Man taking a hearing test in a booth.

If you haven’t had a hearing exam since you were in grade school, you’re not alone, it’s often not part of a routine adult physical, and, regrettably, we tend to treat hearing reactively instead of proactively. The good news: Hearing exams are simple, painless, and provide a wealth of insight to professional hearing specialists, both for identifying hearing problems and assessing whether interventions like hearing aids are working.

You may not get a lollipop after your complete audiometry test, which is more involved than you probably remember from your childhood, but you will get a deeper understanding of your hearing health. Here are three of the most prevalent types of hearing tests and what they’ll reveal.

Pure tone testing

One component that we utilize to measure sound is the intensity or loudness which is calculated in decibels (dB). Another important factor is pitch or tone which assesses the frequency of sound. At the lower end of the tone spectrum, a low bass sound clocks in between 50 and 60 Hertz (Hertz, or Hz for short, is the unit of measurement related to tone or pitch), with normal speech ranging between 500 and 3,000 Hz. Healthy human hearing ranges from 20 to 20,000 Hz.

With pure tone testing, you’ll wear headphones or earphones attached to an audiometer. Another device that your hearing specialist may use is called a bone oscillator which just measures how well sound is conducted by your bones. A lot like that familiar hearing test from your youth, you push a button or raise your hand when a tone plays either in your left ear or your right ear.

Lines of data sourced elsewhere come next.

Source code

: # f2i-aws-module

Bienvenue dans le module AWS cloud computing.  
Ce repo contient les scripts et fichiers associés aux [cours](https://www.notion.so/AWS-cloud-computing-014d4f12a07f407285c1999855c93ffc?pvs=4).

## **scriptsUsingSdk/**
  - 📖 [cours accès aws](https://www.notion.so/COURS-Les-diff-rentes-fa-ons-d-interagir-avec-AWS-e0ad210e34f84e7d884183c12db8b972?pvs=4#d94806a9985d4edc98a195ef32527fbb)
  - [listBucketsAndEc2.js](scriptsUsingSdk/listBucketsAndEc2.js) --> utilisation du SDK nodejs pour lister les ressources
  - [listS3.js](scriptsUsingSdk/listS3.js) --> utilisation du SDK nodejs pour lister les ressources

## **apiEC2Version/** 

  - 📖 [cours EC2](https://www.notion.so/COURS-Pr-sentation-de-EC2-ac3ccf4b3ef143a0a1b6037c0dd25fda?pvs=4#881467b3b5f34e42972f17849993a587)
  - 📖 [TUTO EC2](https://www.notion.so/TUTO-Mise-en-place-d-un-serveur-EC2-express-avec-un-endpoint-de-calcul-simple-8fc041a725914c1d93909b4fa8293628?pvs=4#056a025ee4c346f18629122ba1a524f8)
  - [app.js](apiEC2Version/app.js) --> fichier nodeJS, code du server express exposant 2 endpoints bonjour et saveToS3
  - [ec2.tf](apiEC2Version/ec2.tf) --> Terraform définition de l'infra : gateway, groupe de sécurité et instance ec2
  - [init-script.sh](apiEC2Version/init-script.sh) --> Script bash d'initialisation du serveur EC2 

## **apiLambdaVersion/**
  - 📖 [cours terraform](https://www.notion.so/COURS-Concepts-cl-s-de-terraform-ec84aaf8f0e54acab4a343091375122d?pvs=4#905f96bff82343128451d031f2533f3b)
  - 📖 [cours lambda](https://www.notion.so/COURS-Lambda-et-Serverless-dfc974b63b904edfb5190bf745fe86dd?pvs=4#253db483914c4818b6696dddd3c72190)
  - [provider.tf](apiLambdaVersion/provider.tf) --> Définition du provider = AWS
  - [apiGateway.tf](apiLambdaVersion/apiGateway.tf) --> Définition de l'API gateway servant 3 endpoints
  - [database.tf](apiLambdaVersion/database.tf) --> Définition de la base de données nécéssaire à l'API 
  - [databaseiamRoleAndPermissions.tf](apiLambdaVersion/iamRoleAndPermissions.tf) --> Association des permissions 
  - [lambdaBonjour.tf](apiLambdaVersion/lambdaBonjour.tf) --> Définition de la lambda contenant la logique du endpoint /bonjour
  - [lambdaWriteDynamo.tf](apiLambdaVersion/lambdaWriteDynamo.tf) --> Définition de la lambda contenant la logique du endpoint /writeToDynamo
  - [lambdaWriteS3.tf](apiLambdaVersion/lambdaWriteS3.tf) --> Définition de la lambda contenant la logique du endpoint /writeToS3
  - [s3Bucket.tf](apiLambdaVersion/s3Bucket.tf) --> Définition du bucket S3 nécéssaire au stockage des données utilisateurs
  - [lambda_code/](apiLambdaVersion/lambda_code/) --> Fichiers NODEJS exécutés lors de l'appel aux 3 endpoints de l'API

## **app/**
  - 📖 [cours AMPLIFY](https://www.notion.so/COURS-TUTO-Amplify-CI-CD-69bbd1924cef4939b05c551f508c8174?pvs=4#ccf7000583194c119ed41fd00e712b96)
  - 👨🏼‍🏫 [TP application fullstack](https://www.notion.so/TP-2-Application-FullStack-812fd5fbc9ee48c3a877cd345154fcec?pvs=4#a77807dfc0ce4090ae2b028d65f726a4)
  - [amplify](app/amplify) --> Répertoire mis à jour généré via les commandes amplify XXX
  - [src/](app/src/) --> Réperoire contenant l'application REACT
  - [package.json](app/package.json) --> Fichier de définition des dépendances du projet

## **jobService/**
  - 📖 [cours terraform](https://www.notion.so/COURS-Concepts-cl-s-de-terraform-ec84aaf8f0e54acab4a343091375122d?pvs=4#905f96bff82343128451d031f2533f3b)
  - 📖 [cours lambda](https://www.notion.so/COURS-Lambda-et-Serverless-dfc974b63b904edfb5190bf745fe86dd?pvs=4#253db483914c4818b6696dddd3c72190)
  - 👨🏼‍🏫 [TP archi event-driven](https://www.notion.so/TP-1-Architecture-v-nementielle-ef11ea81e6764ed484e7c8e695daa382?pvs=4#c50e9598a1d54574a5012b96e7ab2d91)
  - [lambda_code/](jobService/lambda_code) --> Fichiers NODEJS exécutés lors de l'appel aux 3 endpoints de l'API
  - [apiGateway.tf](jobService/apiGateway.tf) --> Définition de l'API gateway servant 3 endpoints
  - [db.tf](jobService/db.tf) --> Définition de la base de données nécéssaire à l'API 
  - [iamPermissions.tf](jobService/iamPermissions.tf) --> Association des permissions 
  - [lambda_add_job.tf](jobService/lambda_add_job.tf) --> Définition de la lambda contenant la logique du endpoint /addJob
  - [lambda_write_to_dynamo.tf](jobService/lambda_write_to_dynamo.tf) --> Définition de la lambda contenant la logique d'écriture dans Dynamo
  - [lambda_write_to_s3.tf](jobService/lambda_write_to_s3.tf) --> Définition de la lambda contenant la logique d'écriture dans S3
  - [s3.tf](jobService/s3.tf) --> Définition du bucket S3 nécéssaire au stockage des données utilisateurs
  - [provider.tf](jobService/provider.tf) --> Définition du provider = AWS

The lowest volume that you can hear the tones will then be tracked. In other words, this test assesses how well your ears function: What range of sound you have problems hearing (which can be an integral indicator of whether you’d benefit from hearing aids), and whether you are experiencing hearing loss in both ears equally or if one ear is worse than the other.

Speech audiometry

This test also makes use of headphones, but instead evaluates your ability to hear speech. In some cases, you’ll be asked to repeat recorded words that are spoken along with background noise. Your hearing specialist will, in other instances, have you repeat words they are saying, but their mouths will be hidden from view.

Hearing individual words means you can’t rely on context to understand what’s being said, and being unable to see the speaker’s mouth keeps you from reading lips (something you might not even realize you’ve been doing). For people who have hearing loss in the higher frequencies, rhyming words, like climb, time, dime, and crime, are hard to distinguish.

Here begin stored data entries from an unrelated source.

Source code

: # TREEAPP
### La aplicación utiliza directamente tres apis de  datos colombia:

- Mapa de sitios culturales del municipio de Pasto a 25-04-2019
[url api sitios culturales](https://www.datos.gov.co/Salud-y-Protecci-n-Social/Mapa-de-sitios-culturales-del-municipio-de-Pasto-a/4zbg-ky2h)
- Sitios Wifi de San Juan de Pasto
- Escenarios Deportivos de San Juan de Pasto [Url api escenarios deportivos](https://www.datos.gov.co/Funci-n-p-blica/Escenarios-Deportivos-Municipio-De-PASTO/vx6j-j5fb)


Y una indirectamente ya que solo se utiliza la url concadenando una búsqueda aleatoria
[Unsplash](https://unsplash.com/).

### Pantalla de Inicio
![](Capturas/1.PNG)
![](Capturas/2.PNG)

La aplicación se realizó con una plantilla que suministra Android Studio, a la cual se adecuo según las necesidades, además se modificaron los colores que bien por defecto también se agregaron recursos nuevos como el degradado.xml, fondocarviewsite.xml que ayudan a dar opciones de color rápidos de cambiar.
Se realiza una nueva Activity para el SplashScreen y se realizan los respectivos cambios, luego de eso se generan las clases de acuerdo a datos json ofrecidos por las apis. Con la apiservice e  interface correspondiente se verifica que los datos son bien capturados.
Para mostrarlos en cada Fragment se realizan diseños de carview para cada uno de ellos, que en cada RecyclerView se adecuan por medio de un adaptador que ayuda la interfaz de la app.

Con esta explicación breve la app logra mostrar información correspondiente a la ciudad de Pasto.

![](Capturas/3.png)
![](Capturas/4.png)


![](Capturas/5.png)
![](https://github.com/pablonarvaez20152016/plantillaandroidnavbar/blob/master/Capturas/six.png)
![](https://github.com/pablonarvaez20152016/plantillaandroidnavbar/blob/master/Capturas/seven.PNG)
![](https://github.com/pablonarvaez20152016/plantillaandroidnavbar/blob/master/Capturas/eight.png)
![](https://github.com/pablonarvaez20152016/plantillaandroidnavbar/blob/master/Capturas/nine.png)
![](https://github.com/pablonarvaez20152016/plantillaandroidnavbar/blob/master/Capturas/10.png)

Speech audiometry tracks your ability to make sense of what you’re hearing as opposed to tone testing which measures how loud specific sounds have to be in order to be heard. Whether hearing aids will be helpful is another thing that word recognition testing can help determine.

Immittance audiometry

Alright, these can be a little uncomfortable, but shouldn’t cause pain. Tympanometry artificially alters the pressure inside of your ear by pushing air in with a small inserted probe. Your hearing specialist will get a graph readout that displays how well your eardrum functions, which can identify whether there’s a possible issue such as impacted earwax or a perforation.

A related test uses a similar probe as an auditory tap on the knee, yes, your ears have reflexes! When you hear a loud sound, muscles in your middle ear automatically contract. Identifying the noise level required for this reflex can help a hearing specialist measure the extent of hearing loss. There’s no reflex response in individuals who have extreme hearing loss.

It’s essential to include immittance testing because it helps diagnose conductive hearing loss, which is when problems occur in the little bones inside of the ears and can happen at the same time as age-related or noise-related hearing loss.

If you’re having a hard time hearing, call us and schedule a hearing test! If you have hearing loss or tinnitus, we can help inform you on how to preserve healthy hearing, and what your potential treatment options might be.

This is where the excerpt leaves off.